The Second coming calls us to lift our eyes from the comforting manger scene (even unsentimentalised it is in many ways safe) and to focus upon Christ the King who WILL come again in power. Now I have a suspicion that this makes us uncomfortable, because truth be known we are not prepared to meet this Jesus. Just think on this description from Revelation 1:
12 I turned around to see the voice that was speaking to me. And when I turned I saw seven golden lamp-stands, 13 and among the lamp stands was someone like a son of man, dressed in a robe reaching down to his feet and with a golden sash around his chest. 14 The hair on his head was white like wool, as white as snow, and his eyes were like blazing fire. 15His feet were like bronze glowing in a furnace, and his voice was like the sound of rushing waters. 16 In his right hand he held seven stars, and coming out of his mouth was a sharp, double-edged sword.
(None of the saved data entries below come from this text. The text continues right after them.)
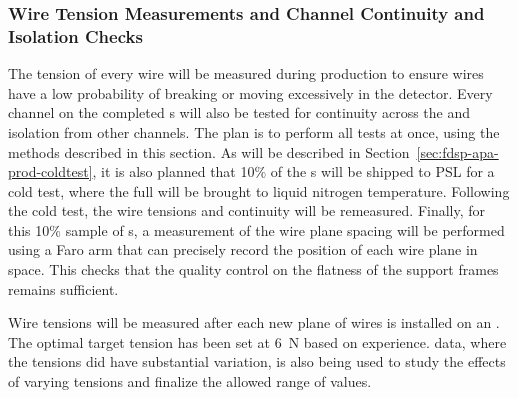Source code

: \subsubsection{Wire Tension Measurements and Channel Continuity and Isolation Checks}
\label{sec:fdsp-apa-prod-qa-tension}

The tension of every wire will be measured during production to ensure wires have a low probability of breaking or moving excessively in the detector.  Every channel on the completed s will also be tested for continuity across the  and isolation from other channels.  The plan is to perform all tests at once, using the methods described in this section.  As will be described in Section~\ref{sec:fdsp-apa-prod-coldtest}, it is also planned that 10$\%$ of the s will be shipped to PSL for a cold test, where the full  will be brought to liquid nitrogen temperature. Following the cold test, the wire tensions and continuity will be remeasured.  Finally, for this 10$\%$ sample of s, a measurement of the wire plane spacing will be performed using a Faro arm that can precisely record the position of each wire plane in space. This checks that the quality control on the flatness of the support frames remains sufficient.  

Wire tensions will be measured after each new plane of wires is installed on an . The optimal target tension has been set at \SI{6}{N} based on  experience.   data, where the tensions did have substantial variation, is also being used to study the effects of varying tensions and finalize the allowed range of values.  

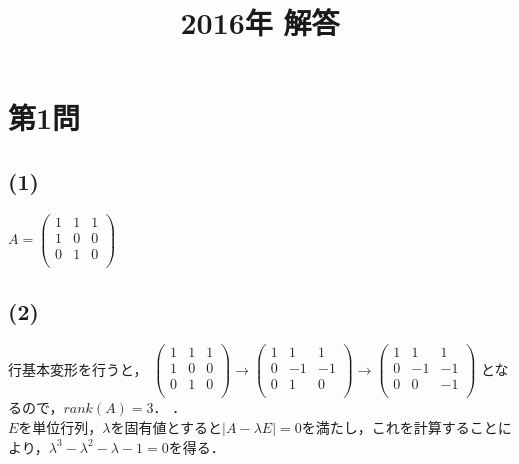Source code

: \documentclass[uplatex]{jsarticle}
\title{2016年 解答}
\begin{document}
\section*{第1問}
\subsection*{(1)}

$
A =
\begin{pmatrix}
	1 & 1 & 1 \\
	1 & 0 & 0 \\
	0 & 1 & 0 \\
\end{pmatrix} $

\subsection*{(2)}
行基本変形を行うと，
$
\begin{pmatrix}
	1 & 1 & 1 \\
	1 & 0 & 0 \\
	0 & 1 & 0 \\
\end{pmatrix}
\rightarrow\begin{pmatrix}
	1 & 1 & 1 \\
	0 & -1 & -1 \\
	0 & 1 & 0 \\
\end{pmatrix}
\rightarrow\begin{pmatrix}
	1 & 1 & 1 \\
	0 & -1 & -1 \\
	0 & 0 & -1 \\
\end{pmatrix}
$
となるので，\underline{$rank(A) = 3$}． ．\\
$E$を単位行列，$\lambda$を固有値とすると$|A-\lambda E| = 0$を満たし，これを計算することにより，\underline{$\lambda^3 - \lambda^2 - \lambda - 1 = 0$}を得る．
\end{document}
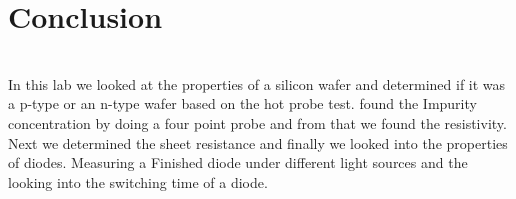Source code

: \section{Conclusion}\\
In this lab we looked at the properties of a silicon wafer and determined if it was a p-type or an n-type wafer based on the hot probe test. found the Impurity concentration by doing a four point probe and from that we found the resistivity. Next we determined the sheet resistance and finally we looked into the properties of diodes. Measuring a Finished diode under different light sources and the looking into the switching time of a diode. 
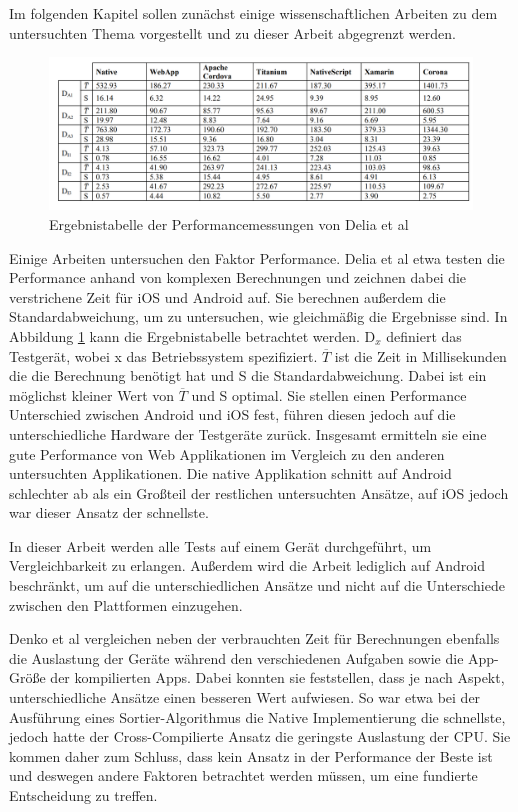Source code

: Im folgenden Kapitel sollen zunächst einige wissenschaftlichen Arbeiten zu dem untersuchten Thema vorgestellt und zu dieser Arbeit abgegrenzt werden.

\begin{figure}[ht]
  \centering
  \includegraphics[width=\textwidth,keepaspectratio]{images/IEEE_Delia_Al.png}
  \caption[Ergebnistabelle der Performancemessungen von Delia et al]{Ergebnistabelle der Performancemessungen von Delia et al \cite{IEEE_development_classes}}
  \label{fig:result_table_IEEE_related_work}
\end{figure}

Einige Arbeiten untersuchen den Faktor Performance. Delia et al \cite{IEEE_development_classes} etwa testen die Performance anhand von komplexen Berechnungen und zeichnen dabei die verstrichene Zeit für iOS und Android auf. Sie berechnen außerdem die Standardabweichung, um zu untersuchen, wie gleichmäßig die Ergebnisse sind. In Abbildung \ref{fig:result_table_IEEE_related_work} kann die Ergebnistabelle betrachtet werden. D$_x$ definiert das Testgerät, wobei x das Betriebssystem spezifiziert. $\overline T$ ist die Zeit in Millisekunden die die Berechnung benötigt hat und S die Standardabweichung. Dabei ist ein möglichst kleiner Wert von $\overline T$ und S optimal. Sie stellen einen Performance Unterschied zwischen Android und iOS fest, führen diesen jedoch auf die unterschiedliche Hardware der Testgeräte zurück. Insgesamt ermitteln sie eine gute Performance von Web Applikationen im Vergleich zu den anderen untersuchten Applikationen. Die native Applikation schnitt auf Android schlechter ab als ein Großteil der restlichen untersuchten Ansätze, auf iOS jedoch war dieser Ansatz der schnellste.

In dieser Arbeit werden alle Tests auf einem Gerät durchgeführt, um Vergleichbarkeit zu erlangen. Außerdem wird die Arbeit lediglich auf Android beschränkt, um auf die unterschiedlichen Ansätze und nicht auf die Unterschiede zwischen den Plattformen einzugehen.
 
Denko et al \cite{Denko_performance} vergleichen neben der verbrauchten Zeit für Berechnungen ebenfalls die Auslastung der Geräte während den verschiedenen Aufgaben sowie die App-Größe der kompilierten Apps. Dabei konnten sie feststellen, dass je nach Aspekt, unterschiedliche Ansätze einen besseren Wert aufwiesen. So war etwa bei der Ausführung eines Sortier-Algorithmus die Native Implementierung die schnellste, jedoch hatte der Cross-Compilierte Ansatz die geringste Auslastung der CPU. Sie kommen daher zum Schluss, dass kein Ansatz in der Performance der Beste ist und deswegen andere Faktoren betrachtet werden müssen, um eine fundierte Entscheidung zu treffen.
His face was like the sun shining in all its brilliance.
An awesome sight to be sure, far from the babe in the manger, or the crucified vulnerable Christ, this Jesus demands our attention in a new way, and yet he is the same as the next verse reveals for he speaks those familiar words "Do not be afraid!"
Do not be afraid- I am the Alpha and the Omega- the first and the last! In this Christ all things hold together. In him there is power and great glory, and now none of that power of glory is shielded from our eyes. It is no longer contained in human form, and yet he speaks those familiar words to us, "Do not be afraid"...
And we need not be afraid, for this is the one whose voice spoke not only worlds into being, but knit us carefully together in our mothers wombs, this is the one whose thoughts towards us out number the grains of sand on the shore, this is the one who gave everything for us:
Who, being in very nature God,
did not consider equality with God something to be used to his own advantage;
7 rather, he made himself nothing
by taking the very nature of a servant,
being made in human likeness.
8 And being found in appearance as a man,
he humbled himself
by becoming obedient to death—
even death on a cross!
(Philipians 2)
But the resurrection changed all of this, and now we can dare to chose to see him and to receive him as he is, the one we caught glimpses of through the Scriptures, calming the storm, feeding the 5,000, raising the dead, and bringing sight to the blind. Christ is King, and it is in this transfigured, glorious powerful and awesome Christ that we can place our hope. And he comes to us with words of peace, lifting us to our feet and speaking with compassion, " DO NOT BE AFRAID!"